‘Evidence points to government lying about sewage spillage’

There is evidence to prove that the Department of Environmental Affairs misled the public about the scale of sewage spillage into the beaches in Cape Town, ActionSA has said.

Michelle Wasserman, ActionSA Western Cape provincial chairperson, said she has canoed from Three Anchor Bay to the exit point of Green Point sewage outfall, where she allegedly noticed islands of floating sewage, sanitary pads, tampons and condoms.

“The exit point of the Green Point sewage outfall is impossible to miss as hundreds of seagulls gather on top of it, eating the floating excrement,” said Wasserman.

“The sight of islands of slimy, brown sewage floating in the ocean, with seagulls all around and a seal playing nearby, is absolutely heartbreaking. Kayakers reported that some of the sewage had, that morning, drifted into Granger Bay.

“This first-hand experience confirms Stellenbosch University’s epidemiologist Dr Jo Barnes’ statement that the discharged effluent is untreated. Barnes recently confirmed to the Sunday Weekend Argus that the only ‘pre-treatment’ applied to the raw sewage is the removal of large objects such as plastic bags and baby nappies.

“Even this ‘screening’ process is ineffective, as evidenced by the presence of sanitary pads, tampons, condoms and ear buds floating in the water.”

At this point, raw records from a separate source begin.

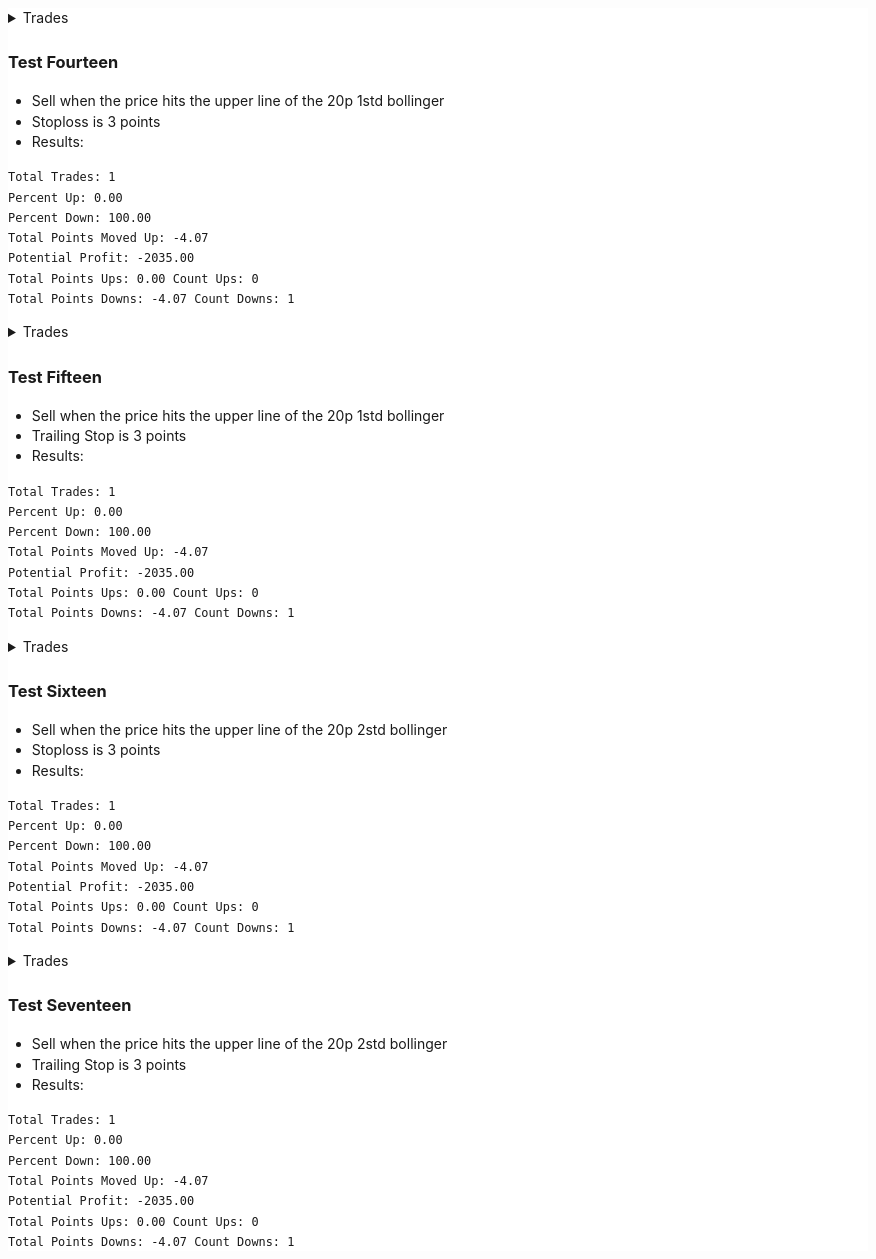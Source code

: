 <details><summary>Trades</summary></details>

### Test Fourteen
* Sell when the price hits the upper line of the 20p 1std bollinger
* Stoploss is 3 points
* Results:
```
Total Trades: 1
Percent Up: 0.00
Percent Down: 100.00
Total Points Moved Up: -4.07
Potential Profit: -2035.00
Total Points Ups: 0.00 Count Ups: 0
Total Points Downs: -4.07 Count Downs: 1
```

<details><summary>Trades</summary></details>

### Test Fifteen
* Sell when the price hits the upper line of the 20p 1std bollinger
* Trailing Stop is 3 points
* Results:
```
Total Trades: 1
Percent Up: 0.00
Percent Down: 100.00
Total Points Moved Up: -4.07
Potential Profit: -2035.00
Total Points Ups: 0.00 Count Ups: 0
Total Points Downs: -4.07 Count Downs: 1
```

<details><summary>Trades</summary></details>

### Test Sixteen
* Sell when the price hits the upper line of the 20p 2std bollinger
* Stoploss is 3 points
* Results:
```
Total Trades: 1
Percent Up: 0.00
Percent Down: 100.00
Total Points Moved Up: -4.07
Potential Profit: -2035.00
Total Points Ups: 0.00 Count Ups: 0
Total Points Downs: -4.07 Count Downs: 1
```

<details><summary>Trades</summary></details>

### Test Seventeen
* Sell when the price hits the upper line of the 20p 2std bollinger
* Trailing Stop is 3 points
* Results:
```
Total Trades: 1
Percent Up: 0.00
Percent Down: 100.00
Total Points Moved Up: -4.07
Potential Profit: -2035.00
Total Points Ups: 0.00 Count Ups: 0
Total Points Downs: -4.07 Count Downs: 1
```

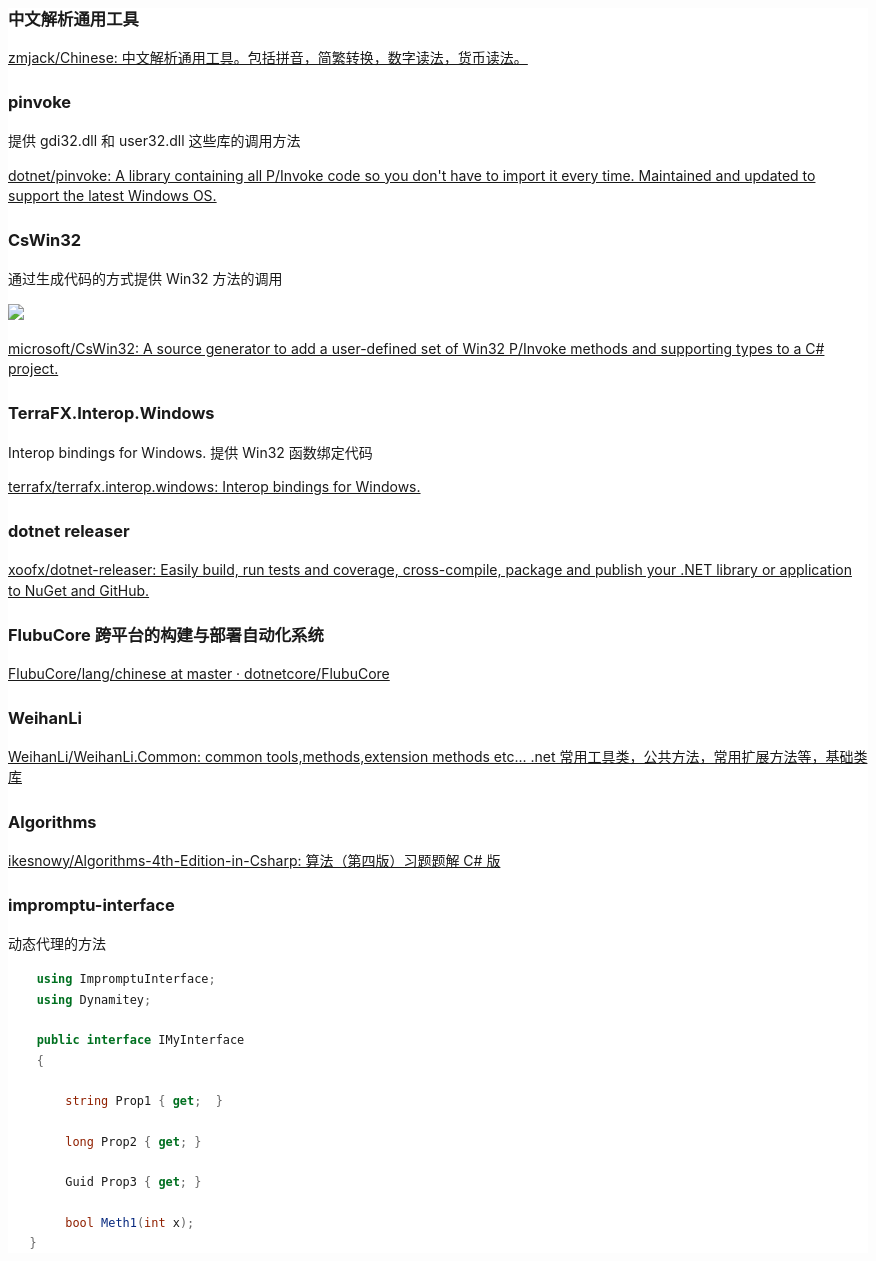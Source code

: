 ### 中文解析通用工具

[zmjack/Chinese: 中文解析通用工具。包括拼音，简繁转换，数字读法，货币读法。](https://github.com/zmjack/Chinese )

### pinvoke

提供 gdi32.dll 和 user32.dll 这些库的调用方法

[dotnet/pinvoke: A library containing all P/Invoke code so you don't have to import it every time. Maintained and updated to support the latest Windows OS.](https://github.com/dotnet/pinvoke )

### CsWin32

通过生成代码的方式提供 Win32 方法的调用

![](https://github.com/microsoft/CsWin32/raw/main/doc/demo.gif)

[microsoft/CsWin32: A source generator to add a user-defined set of Win32 P/Invoke methods and supporting types to a C# project.](https://github.com/microsoft/CsWin32 )

### TerraFX.Interop.Windows

Interop bindings for Windows. 提供 Win32 函数绑定代码

[terrafx/terrafx.interop.windows: Interop bindings for Windows.](https://github.com/terrafx/terrafx.interop.windows )

### dotnet releaser

[xoofx/dotnet-releaser: Easily build, run tests and coverage, cross-compile, package and publish your .NET library or application to NuGet and GitHub.](https://github.com/xoofx/dotnet-releaser )


### FlubuCore 跨平台的构建与部署自动化系统

[FlubuCore/lang/chinese at master · dotnetcore/FlubuCore](https://github.com/dotnetcore/FlubuCore/tree/master/lang/chinese )

### WeihanLi

[WeihanLi/WeihanLi.Common: common tools,methods,extension methods etc... .net 常用工具类，公共方法，常用扩展方法等，基础类库](https://github.com/WeihanLi/WeihanLi.Common )

### Algorithms

[ikesnowy/Algorithms-4th-Edition-in-Csharp: 算法（第四版）习题题解 C# 版](https://github.com/ikesnowy/Algorithms-4th-Edition-in-Csharp )

### impromptu-interface

动态代理的方法

```csharp
    using ImpromptuInterface;
    using Dynamitey;

    public interface IMyInterface
    {

        string Prop1 { get;  }

        long Prop2 { get; }

        Guid Prop3 { get; }

        bool Meth1(int x);
   }
```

Based on her findings, Wasserman said ActionSA refutes the Department of Forestry, Fisheries and the Environment’s statement that the effluent discharged is not raw sewage but “preliminary treated sewage”.

This term is purely designed to mislead the public, she said.

She explained further: “ActionSA awaits the outcome of our appeals against the permits granted to the City of Cape Town which allow it to continue pumping raw sewage into the ocean for another five years.

“Any permit granted by the Department of Forestry, Fisheries and Environment must ensure that, within the shortest possible time, the City of Cape Town establishes the infrastructure necessary to process the sewage so that all harmful elements, including chemicals, toxins and hormones, are removed before the remaining water is discharged into the sea.”

She added that if her party’s appeal against the granting of the permits is unsuccessful, ActionSA will consider taking legal steps to protect the residents’ health, the environment and the tourism economy.